• Entries shown
^^^^

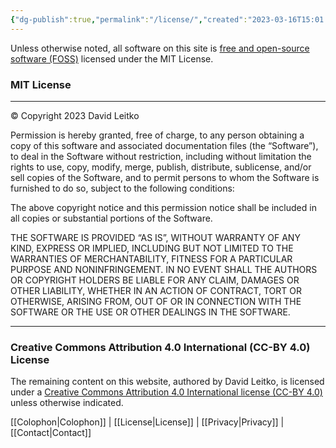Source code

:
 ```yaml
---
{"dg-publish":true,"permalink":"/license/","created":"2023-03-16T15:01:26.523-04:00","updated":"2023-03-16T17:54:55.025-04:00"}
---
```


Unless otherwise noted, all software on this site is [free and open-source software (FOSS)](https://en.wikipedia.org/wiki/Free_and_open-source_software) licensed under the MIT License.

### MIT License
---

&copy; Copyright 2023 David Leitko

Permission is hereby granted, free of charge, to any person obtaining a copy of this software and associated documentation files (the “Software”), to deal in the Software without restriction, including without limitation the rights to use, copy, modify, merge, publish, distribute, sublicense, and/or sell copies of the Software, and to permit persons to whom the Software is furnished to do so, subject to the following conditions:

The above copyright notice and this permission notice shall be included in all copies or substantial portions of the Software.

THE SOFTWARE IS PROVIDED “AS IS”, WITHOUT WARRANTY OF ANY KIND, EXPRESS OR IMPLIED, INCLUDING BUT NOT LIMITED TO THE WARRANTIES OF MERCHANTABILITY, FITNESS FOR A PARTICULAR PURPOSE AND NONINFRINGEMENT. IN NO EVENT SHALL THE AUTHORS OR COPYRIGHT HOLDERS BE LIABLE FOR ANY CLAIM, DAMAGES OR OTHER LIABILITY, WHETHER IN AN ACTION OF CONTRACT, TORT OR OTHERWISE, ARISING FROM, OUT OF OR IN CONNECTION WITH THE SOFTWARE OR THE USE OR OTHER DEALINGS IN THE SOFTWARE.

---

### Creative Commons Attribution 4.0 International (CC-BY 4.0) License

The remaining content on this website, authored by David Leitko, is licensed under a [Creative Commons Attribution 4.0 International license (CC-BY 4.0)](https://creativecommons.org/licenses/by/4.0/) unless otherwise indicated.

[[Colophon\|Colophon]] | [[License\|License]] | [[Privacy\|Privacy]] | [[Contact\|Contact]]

^^^^

Taking the lines above, repeat exactly those from the line that contains "Unless otherwise noted, all" through the line that contains "The above copyright", and both of those lines as well. Include nothing else.

• Written reply
Unless otherwise noted, all software on this site is [free and open-source software (FOSS)](https://en.wikipedia.org/wiki/Free_and_open-source_software) licensed under the MIT License.

### MIT License
---

&copy; Copyright 2023 David Leitko

Permission is hereby granted, free of charge, to any person obtaining a copy of this software and associated documentation files (the “Software”), to deal in the Software without restriction, including without limitation the rights to use, copy, modify, merge, publish, distribute, sublicense, and/or sell copies of the Software, and to permit persons to whom the Software is furnished to do so, subject to the following conditions:

The above copyright notice and this permission notice shall be included in all copies or substantial portions of the Software.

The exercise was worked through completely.